Ti lascio la mia collezione di domande a cui che non ho mai saputo rispondere. Ti lascio la sera del 25 Luglio, in cui mi sono accorto che qualcosa era cambiato. Ma soprattutto ti lascio stare. La smetto di essere inopportuno al limite della comprensione con il mio assurdo rimanere, sperare, impazzire e molti altri verbi declinati all’infinito, finito chissà come, chissà dove, chissà perché. Amare è anche scappare senza lasciarsi nulla alle spalle. Correre forte fino a lacerarsi i muscoli delle gambe.
Ti lascio i migliori pensieri stesi ad asciugare al sole. I soprannomi che mi facevano sorridere. Il mio essere timidamente goffo. Momenti distanti, sereni, irraggiungibili. Ti lascio la felicità di tutti quelli che si vengono incontro. La meraviglia delle cose banali, del quotidiano, una bottiglia di vino vuota sul tavolo della cucina e la corona bluastra del gas che si accende sotto la macchinetta del caffè.
Ti lascio le cose belle che non ci siamo mai detti e tutte quelle schegge di follia ancora incastrate ancora nelle pareti. Ti lascio i fiori che non potrò mai regalarti, ma che meriteresti di trovare ogni mattina e il ricordo dello stare bene che qualche volta sono stato e che spero tu non abbia dimenticato.
Ti lascio gli auguri, le preghiere che riempivano i rancori vuoti e il telecomando di tutte le mie emozioni.
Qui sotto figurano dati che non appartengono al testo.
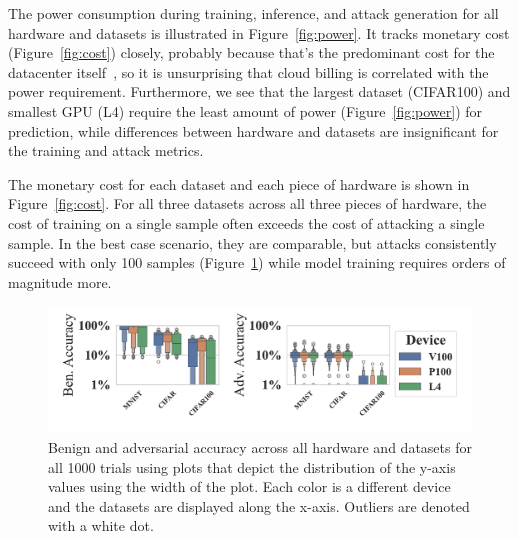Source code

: \documentclass[sn-mathphys-num]{sn-jnl}%
\begin{document}
The power consumption during training, inference, and attack generation for all hardware and datasets is illustrated in Figure~\ref{fig:power}. It tracks monetary cost (Figure~\ref{fig:cost}) closely, probably because that's the predominant cost for the datacenter itself~\cite{dayarathna2015data}, so it is unsurprising that cloud billing is correlated with the power requirement. Furthermore, we see that the largest dataset (CIFAR100) and smallest GPU (L4) require the least amount of power (Figure~\ref{fig:power}) for prediction, while differences between hardware and datasets are insignificant for the training and attack metrics.

The monetary cost for each dataset and each piece of hardware is shown in Figure~\ref{fig:cost}. For all three datasets across all three pieces of hardware, the cost of training on a single sample often exceeds the cost of attacking a single sample. In the best case scenario, they are comparable, but attacks consistently succeed with only 100 samples (Figure~\ref{fig:acc}) while model training requires orders of magnitude more.
\begin{figure}[tph!]
    \centering
    \includegraphics[width=\textwidth]{plots/combined/acc.pdf}
    \caption{Benign and adversarial accuracy across all hardware and datasets for all 1000 trials using plots that depict the distribution of the y-axis values using the width of the plot. Each color is a different device and the datasets are displayed along the x-axis. Outliers are denoted with a white dot.}
    \label{fig:acc}
\end{figure}
\end{document}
Ti lascio quella porta sempre socchiusa sulla mia intimità, i baci dati a vuoto e i fantasmi che infestano i miei castelli in aria.
Ti lascio quel posto che non esiste, con le montagne innevate e il mare dopo la curva, verso ponente, dove tira ancora un vento tiepido che odora di mandorle e gelsomino.
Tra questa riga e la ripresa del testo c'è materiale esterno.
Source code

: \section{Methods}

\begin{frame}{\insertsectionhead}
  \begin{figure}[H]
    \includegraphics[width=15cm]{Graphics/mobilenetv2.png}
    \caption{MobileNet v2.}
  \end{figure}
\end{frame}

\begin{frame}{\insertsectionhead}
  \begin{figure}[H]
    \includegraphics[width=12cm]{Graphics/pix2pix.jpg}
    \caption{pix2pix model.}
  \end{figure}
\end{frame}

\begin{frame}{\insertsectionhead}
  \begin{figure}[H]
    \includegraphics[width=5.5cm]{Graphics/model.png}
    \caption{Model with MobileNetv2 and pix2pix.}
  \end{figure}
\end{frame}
E poi ti lascio le cose giuste sentite, intuite, pensate, sognate, gridate, create e distrutte, perse, sconfitte, tu, io, quella casa con il terrazzo a coronari alla quale non rinuncerò mai. Il sushi, il gelato, la granita, la pizza e tutti i miei istanti più veri.
Ti lascio il gradino della chiesa dove ti ho baciato, il caldo infernale, il sudore sulla pelle, il sole alle spalle e gli occhi chiusi.
Ti lascio la punteggiatura, le mie parentesi senza logica, le mie più incomprensibili esclamazioni.
Ti lascio il mio sapore, ma non il sapere, perché non ne ho mai avuto e forse non voglio averne. Ti lascio il posto che meriti nel tuo universo e una poltrona comoda dalla quale osservare le stelle. E tutti i miei libri pieni di storie iniziate e lasciate a metà, o nemmeno iniziate.
Ti lascio un albero senza foglie e uno con i rami illuminati. E quel desiderio di un pesce rosso e un gatto morbidoso mai realizzato. Non so. Non ricordo, ieri forse ho parlato di te con lo specchio, ma lui guardava altrove. Forse avrei ancora qualcosa da dire. Forse dovrei scusarmi per come cerco ogni volta di cancellare il bello e allontanarti. E per quel mio paradossale e incomprensibile non riuscire a starti distante.
O per le mie debolezze.
Forse non serve. Forse non ho più niente da dire, sì, insomma…
Non vengo. Non vado. Non resto. Ti lascio e non ti lascio mai niente.
Perché non posso. Perché non ne sono capace. Perché sbaglio anche quando decido di fare una cosa giusta.
Perché non sono altro che il surrogato di tutte le mie assurdità.